According to Dr. Greene, Mildred and 75 German co-conspirators were forced into a mass trial at the highest military court in Nazi Germany. The court sentenced her to six years in a prison camp, but Hitler overturned that decision and ordered her execution by guillotine. Dr. Greene frames the lesson plainly: death by tyrants is a risk for patriots.

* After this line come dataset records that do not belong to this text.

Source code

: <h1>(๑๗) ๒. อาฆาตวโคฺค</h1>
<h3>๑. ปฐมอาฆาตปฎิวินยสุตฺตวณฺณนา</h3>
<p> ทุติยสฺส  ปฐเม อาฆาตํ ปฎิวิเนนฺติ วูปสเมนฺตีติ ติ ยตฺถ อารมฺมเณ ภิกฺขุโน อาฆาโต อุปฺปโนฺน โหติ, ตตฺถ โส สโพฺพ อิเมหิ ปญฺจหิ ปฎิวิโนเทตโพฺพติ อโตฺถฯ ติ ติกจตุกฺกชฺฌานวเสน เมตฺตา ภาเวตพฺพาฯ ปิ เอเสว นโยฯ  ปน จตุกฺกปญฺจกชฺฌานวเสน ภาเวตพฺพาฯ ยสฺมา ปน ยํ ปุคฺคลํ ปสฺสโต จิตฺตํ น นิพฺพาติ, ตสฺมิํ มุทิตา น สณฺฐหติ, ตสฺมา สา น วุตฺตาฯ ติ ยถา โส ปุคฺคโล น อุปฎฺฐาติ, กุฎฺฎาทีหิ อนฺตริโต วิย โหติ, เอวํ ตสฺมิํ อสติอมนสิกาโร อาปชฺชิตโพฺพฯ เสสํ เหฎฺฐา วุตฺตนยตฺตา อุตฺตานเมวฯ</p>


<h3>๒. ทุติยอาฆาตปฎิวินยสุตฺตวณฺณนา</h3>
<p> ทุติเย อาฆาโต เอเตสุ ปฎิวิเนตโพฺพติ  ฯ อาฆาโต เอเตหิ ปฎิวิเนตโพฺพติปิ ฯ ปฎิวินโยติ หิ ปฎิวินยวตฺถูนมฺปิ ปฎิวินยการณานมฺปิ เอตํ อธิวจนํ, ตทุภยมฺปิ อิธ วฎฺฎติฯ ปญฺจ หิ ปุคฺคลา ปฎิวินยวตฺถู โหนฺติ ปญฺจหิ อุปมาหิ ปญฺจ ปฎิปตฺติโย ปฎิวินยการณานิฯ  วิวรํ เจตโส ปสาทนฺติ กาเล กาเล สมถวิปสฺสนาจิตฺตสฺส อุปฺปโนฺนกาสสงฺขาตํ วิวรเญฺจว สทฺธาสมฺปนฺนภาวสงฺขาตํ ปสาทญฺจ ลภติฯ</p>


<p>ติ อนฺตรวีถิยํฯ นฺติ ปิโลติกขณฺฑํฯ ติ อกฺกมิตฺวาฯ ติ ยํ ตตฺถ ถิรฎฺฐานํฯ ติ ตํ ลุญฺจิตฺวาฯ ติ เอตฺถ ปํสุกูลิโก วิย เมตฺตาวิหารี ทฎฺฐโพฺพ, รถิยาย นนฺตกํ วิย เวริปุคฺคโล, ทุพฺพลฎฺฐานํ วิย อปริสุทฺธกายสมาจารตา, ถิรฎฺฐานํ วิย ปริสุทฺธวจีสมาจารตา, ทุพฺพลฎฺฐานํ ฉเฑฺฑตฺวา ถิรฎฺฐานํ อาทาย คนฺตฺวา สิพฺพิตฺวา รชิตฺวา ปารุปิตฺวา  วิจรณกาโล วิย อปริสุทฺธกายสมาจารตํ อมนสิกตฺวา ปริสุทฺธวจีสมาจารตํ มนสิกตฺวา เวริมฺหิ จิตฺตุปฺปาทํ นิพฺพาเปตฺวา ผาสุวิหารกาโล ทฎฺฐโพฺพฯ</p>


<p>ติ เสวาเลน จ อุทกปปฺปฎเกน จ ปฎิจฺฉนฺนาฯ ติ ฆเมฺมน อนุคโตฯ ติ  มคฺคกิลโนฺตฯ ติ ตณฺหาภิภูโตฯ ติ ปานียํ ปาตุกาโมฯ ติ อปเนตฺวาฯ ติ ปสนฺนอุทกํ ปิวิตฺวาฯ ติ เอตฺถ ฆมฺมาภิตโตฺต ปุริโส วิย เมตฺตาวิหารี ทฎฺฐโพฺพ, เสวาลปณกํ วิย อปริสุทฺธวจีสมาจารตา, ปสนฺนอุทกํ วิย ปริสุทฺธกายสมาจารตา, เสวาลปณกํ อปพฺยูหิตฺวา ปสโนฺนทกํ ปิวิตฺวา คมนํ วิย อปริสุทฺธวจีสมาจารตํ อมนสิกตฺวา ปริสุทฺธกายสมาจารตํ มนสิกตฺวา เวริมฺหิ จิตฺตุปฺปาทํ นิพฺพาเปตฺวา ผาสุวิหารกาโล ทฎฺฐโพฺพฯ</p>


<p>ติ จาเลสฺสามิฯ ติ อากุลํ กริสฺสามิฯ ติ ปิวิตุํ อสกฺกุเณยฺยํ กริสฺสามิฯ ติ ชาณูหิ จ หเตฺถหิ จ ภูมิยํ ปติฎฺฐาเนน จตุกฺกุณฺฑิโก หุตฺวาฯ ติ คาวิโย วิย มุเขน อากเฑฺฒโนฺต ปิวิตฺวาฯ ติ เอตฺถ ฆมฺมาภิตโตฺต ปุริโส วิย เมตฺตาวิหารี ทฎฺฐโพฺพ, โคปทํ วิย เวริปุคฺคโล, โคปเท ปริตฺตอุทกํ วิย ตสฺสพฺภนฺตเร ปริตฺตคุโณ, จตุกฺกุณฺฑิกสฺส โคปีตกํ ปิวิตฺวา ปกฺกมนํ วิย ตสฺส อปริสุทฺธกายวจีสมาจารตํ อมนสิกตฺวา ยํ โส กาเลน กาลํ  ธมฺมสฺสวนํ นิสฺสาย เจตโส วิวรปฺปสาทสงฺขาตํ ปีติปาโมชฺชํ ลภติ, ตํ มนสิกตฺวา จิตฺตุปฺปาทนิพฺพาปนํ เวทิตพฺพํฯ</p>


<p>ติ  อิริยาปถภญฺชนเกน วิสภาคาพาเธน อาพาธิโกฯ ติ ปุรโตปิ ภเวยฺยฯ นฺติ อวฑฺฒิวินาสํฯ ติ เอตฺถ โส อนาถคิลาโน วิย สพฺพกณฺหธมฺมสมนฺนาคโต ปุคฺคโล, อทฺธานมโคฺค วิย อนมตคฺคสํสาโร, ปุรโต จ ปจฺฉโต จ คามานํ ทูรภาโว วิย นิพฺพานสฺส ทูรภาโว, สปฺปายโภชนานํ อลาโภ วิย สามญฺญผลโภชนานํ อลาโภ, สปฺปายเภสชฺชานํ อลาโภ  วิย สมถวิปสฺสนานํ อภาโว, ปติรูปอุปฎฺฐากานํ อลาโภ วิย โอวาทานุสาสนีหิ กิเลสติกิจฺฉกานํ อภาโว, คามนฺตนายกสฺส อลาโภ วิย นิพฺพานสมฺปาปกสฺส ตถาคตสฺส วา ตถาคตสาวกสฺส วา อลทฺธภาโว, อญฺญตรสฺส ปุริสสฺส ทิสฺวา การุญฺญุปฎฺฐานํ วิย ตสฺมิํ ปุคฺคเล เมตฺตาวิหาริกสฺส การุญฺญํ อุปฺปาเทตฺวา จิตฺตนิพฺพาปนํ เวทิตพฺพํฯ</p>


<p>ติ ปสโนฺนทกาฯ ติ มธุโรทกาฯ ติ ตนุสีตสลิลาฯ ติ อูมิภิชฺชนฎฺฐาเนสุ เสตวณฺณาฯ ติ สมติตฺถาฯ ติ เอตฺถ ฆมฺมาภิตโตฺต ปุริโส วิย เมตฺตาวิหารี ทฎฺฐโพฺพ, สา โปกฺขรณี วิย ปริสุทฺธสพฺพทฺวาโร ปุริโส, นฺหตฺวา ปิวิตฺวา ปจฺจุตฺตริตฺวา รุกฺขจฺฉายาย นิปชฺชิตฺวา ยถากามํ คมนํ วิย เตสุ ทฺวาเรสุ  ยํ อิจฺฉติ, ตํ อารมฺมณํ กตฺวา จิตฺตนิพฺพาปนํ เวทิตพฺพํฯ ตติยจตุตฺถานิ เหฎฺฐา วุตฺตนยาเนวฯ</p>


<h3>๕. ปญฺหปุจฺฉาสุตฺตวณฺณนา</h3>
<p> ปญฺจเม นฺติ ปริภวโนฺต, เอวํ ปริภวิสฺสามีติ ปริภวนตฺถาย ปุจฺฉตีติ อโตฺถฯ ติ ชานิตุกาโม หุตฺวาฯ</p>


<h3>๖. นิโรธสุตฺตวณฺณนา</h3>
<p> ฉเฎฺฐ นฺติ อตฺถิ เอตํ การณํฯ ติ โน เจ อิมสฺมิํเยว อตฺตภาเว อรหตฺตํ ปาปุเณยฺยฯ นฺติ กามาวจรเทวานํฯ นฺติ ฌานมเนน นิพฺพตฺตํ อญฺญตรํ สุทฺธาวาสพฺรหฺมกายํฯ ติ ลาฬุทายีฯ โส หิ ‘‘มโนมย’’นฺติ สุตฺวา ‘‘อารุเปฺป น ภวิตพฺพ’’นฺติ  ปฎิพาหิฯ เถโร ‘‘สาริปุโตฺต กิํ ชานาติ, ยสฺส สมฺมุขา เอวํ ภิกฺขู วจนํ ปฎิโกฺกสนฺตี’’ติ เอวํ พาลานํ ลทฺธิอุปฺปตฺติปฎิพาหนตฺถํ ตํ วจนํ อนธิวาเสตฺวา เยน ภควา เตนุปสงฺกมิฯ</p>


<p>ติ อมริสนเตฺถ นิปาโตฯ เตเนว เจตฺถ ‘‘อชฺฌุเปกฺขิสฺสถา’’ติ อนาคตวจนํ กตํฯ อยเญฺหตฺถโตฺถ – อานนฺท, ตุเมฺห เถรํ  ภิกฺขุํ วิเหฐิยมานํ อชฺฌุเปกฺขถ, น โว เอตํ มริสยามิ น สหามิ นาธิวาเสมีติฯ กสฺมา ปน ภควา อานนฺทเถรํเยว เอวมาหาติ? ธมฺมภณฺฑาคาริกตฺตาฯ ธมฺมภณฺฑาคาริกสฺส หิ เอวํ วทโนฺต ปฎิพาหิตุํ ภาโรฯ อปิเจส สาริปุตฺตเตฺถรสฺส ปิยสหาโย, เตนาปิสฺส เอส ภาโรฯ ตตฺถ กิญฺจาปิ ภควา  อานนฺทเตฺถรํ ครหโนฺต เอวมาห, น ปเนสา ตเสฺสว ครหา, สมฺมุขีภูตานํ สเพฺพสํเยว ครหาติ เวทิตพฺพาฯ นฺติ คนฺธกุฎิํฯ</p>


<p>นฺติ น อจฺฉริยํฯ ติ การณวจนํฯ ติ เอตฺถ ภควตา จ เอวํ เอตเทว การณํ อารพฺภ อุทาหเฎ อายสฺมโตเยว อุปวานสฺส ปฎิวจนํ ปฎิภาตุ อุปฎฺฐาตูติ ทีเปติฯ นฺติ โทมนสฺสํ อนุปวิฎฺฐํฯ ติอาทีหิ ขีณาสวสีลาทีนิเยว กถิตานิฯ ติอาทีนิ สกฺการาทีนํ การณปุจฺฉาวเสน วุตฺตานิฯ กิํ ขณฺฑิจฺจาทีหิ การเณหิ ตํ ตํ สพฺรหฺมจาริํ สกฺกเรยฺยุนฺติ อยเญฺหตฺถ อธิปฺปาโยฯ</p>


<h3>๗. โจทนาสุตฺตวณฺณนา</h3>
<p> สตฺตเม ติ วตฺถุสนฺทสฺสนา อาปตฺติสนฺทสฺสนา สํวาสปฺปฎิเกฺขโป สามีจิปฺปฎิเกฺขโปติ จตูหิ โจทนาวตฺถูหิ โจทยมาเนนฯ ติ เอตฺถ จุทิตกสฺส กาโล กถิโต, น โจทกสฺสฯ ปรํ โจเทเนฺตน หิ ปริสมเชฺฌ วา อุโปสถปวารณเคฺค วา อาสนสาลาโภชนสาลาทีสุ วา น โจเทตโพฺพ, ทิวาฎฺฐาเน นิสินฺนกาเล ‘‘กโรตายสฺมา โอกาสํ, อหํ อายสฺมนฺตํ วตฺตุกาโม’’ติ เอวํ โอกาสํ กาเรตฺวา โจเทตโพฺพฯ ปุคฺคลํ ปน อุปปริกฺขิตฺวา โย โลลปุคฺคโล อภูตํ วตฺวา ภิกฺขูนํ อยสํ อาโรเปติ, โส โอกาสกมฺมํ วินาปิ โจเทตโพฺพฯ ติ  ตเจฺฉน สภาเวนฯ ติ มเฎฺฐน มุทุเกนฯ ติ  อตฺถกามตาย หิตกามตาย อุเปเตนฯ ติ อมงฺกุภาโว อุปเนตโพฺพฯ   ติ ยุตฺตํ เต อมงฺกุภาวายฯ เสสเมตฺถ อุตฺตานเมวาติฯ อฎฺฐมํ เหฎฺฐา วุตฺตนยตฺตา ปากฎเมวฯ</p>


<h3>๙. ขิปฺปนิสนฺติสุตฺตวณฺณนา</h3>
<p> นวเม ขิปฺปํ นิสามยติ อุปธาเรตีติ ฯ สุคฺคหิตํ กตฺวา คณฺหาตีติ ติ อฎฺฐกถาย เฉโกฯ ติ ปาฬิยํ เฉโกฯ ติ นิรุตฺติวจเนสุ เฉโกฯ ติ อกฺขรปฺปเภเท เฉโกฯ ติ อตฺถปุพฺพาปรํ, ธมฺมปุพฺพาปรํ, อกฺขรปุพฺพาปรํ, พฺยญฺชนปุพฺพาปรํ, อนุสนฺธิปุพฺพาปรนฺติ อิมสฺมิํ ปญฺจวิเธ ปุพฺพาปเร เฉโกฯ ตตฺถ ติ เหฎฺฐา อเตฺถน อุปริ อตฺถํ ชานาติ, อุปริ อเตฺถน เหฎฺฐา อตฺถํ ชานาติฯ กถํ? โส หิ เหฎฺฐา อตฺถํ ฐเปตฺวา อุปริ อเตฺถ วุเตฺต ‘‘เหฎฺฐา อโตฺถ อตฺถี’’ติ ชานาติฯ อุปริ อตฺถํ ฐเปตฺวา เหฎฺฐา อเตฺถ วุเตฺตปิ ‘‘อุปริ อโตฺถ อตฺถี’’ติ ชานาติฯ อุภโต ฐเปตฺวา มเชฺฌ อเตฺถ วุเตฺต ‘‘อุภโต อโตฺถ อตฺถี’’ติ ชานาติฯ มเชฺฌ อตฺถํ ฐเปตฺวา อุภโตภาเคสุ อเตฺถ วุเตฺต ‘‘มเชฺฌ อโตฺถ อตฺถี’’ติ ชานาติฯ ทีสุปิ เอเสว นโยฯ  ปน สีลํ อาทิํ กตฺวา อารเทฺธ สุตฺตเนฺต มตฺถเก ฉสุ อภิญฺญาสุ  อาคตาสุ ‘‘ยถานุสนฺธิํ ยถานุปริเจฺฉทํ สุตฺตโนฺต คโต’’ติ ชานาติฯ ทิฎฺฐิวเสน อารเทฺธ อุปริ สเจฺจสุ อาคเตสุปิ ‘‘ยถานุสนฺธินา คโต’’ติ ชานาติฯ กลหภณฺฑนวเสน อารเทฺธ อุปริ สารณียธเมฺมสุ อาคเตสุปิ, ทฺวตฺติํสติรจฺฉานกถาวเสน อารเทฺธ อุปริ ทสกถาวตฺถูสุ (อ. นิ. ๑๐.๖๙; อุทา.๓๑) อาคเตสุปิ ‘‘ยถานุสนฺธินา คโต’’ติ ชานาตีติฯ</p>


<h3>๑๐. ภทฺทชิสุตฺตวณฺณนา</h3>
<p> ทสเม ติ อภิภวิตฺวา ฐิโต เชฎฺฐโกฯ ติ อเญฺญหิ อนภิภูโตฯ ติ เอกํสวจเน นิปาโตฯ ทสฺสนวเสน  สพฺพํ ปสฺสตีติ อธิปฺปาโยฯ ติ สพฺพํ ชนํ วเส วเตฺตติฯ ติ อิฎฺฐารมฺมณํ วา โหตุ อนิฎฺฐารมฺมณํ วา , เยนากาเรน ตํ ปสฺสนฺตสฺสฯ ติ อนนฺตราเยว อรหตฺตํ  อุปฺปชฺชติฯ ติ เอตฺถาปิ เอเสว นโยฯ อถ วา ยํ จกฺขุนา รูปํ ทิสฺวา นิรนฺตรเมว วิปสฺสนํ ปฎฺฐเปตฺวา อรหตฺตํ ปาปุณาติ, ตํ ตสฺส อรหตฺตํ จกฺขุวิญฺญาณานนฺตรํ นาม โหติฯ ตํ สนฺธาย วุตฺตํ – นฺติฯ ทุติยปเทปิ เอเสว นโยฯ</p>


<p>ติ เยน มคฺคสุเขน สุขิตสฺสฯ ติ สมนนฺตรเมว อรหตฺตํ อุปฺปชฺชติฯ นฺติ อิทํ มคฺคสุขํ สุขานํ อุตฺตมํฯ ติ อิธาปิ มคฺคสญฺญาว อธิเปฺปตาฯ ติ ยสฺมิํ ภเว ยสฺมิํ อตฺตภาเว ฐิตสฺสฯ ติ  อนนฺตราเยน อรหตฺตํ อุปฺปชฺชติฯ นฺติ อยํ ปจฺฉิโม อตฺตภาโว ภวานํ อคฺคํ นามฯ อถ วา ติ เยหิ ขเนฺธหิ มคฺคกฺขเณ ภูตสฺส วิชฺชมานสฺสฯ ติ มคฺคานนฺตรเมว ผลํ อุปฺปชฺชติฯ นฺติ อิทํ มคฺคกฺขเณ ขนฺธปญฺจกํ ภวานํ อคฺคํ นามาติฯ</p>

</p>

From there, he turns to two March dates that he calls forever linked in the American story of liberty—March 23, 1765 and March 23, 1775. Ten years apart, these moments show different forms of resistance: one economic and collective, the other verbal and prophetic. In both, Dr. Greene emphasizes conscience—the inner moral awareness that recognizes when compliance becomes complicity.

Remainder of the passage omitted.